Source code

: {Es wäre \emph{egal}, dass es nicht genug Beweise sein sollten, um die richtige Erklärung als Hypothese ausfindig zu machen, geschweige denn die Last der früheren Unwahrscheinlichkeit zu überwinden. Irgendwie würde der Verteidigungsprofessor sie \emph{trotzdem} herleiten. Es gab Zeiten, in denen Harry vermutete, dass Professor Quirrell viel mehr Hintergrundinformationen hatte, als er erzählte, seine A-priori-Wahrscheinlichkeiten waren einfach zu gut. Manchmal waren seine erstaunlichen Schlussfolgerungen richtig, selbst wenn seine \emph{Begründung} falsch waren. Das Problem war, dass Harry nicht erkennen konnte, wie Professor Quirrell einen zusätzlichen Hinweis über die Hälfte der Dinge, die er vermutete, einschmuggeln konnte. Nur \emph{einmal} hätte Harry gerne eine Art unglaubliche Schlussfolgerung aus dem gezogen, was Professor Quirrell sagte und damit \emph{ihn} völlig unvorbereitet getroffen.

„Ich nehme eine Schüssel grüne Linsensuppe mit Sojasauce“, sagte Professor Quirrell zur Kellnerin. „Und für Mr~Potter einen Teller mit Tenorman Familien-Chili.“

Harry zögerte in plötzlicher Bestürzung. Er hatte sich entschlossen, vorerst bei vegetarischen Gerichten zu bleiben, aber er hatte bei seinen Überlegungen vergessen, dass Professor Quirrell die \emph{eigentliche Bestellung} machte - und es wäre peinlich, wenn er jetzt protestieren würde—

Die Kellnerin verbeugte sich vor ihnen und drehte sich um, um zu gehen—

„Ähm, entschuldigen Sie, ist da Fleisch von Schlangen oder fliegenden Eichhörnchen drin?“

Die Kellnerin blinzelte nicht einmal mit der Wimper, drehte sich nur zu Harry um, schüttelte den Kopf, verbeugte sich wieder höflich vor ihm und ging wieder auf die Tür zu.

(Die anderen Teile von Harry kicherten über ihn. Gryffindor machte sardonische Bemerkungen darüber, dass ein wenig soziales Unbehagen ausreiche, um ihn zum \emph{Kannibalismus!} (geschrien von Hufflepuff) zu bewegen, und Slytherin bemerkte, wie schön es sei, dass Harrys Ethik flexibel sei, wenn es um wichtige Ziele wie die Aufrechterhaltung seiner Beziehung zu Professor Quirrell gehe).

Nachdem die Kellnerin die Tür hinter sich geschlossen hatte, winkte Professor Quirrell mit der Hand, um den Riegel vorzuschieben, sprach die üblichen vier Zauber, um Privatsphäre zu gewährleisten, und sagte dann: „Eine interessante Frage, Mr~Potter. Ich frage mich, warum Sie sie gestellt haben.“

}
--------------------------------
[TO DO]
The answer should be the full listing, repeated without any change.

[WRITTEN RESPONSE]
Source code

: {Es wäre \emph{egal}, dass es nicht genug Beweise sein sollten, um die richtige Erklärung als Hypothese ausfindig zu machen, geschweige denn die Last der früheren Unwahrscheinlichkeit zu überwinden. Irgendwie würde der Verteidigungsprofessor sie \emph{trotzdem} herleiten. Es gab Zeiten, in denen Harry vermutete, dass Professor Quirrell viel mehr Hintergrundinformationen hatte, als er erzählte, seine A-priori-Wahrscheinlichkeiten waren einfach zu gut. Manchmal waren seine erstaunlichen Schlussfolgerungen richtig, selbst wenn seine \emph{Begründung} falsch waren. Das Problem war, dass Harry nicht erkennen konnte, wie Professor Quirrell einen zusätzlichen Hinweis über die Hälfte der Dinge, die er vermutete, einschmuggeln konnte. Nur \emph{einmal} hätte Harry gerne eine Art unglaubliche Schlussfolgerung aus dem gezogen, was Professor Quirrell sagte und damit \emph{ihn} völlig unvorbereitet getroffen.

„Ich nehme eine Schüssel grüne Linsensuppe mit Sojasauce“, sagte Professor Quirrell zur Kellnerin. „Und für Mr~Potter einen Teller mit Tenorman Familien-Chili.“

Harry zögerte in plötzlicher Bestürzung. Er hatte sich entschlossen, vorerst bei vegetarischen Gerichten zu bleiben, aber er hatte bei seinen Überlegungen vergessen, dass Professor Quirrell die \emph{eigentliche Bestellung} machte - und es wäre peinlich, wenn er jetzt protestieren würde—

Die Kellnerin verbeugte sich vor ihnen und drehte sich um, um zu gehen—

„Ähm, entschuldigen Sie, ist da Fleisch von Schlangen oder fliegenden Eichhörnchen drin?“

Die Kellnerin blinzelte nicht einmal mit der Wimper, drehte sich nur zu Harry um, schüttelte den Kopf, verbeugte sich wieder höflich vor ihm und ging wieder auf die Tür zu.

(Die anderen Teile von Harry kicherten über ihn. Gryffindor machte sardonische Bemerkungen darüber, dass ein wenig soziales Unbehagen ausreiche, um ihn zum \emph{Kannibalismus!} (geschrien von Hufflepuff) zu bewegen, und Slytherin bemerkte, wie schön es sei, dass Harrys Ethik flexibel sei, wenn es um wichtige Ziele wie die Aufrechterhaltung seiner Beziehung zu Professor Quirrell gehe).

Nachdem die Kellnerin die Tür hinter sich geschlossen hatte, winkte Professor Quirrell mit der Hand, um den Riegel vorzuschieben, sprach die üblichen vier Zauber, um Privatsphäre zu gewährleisten, und sagte dann: „Eine interessante Frage, Mr~Potter. Ich frage mich, warum Sie sie gestellt haben.“

}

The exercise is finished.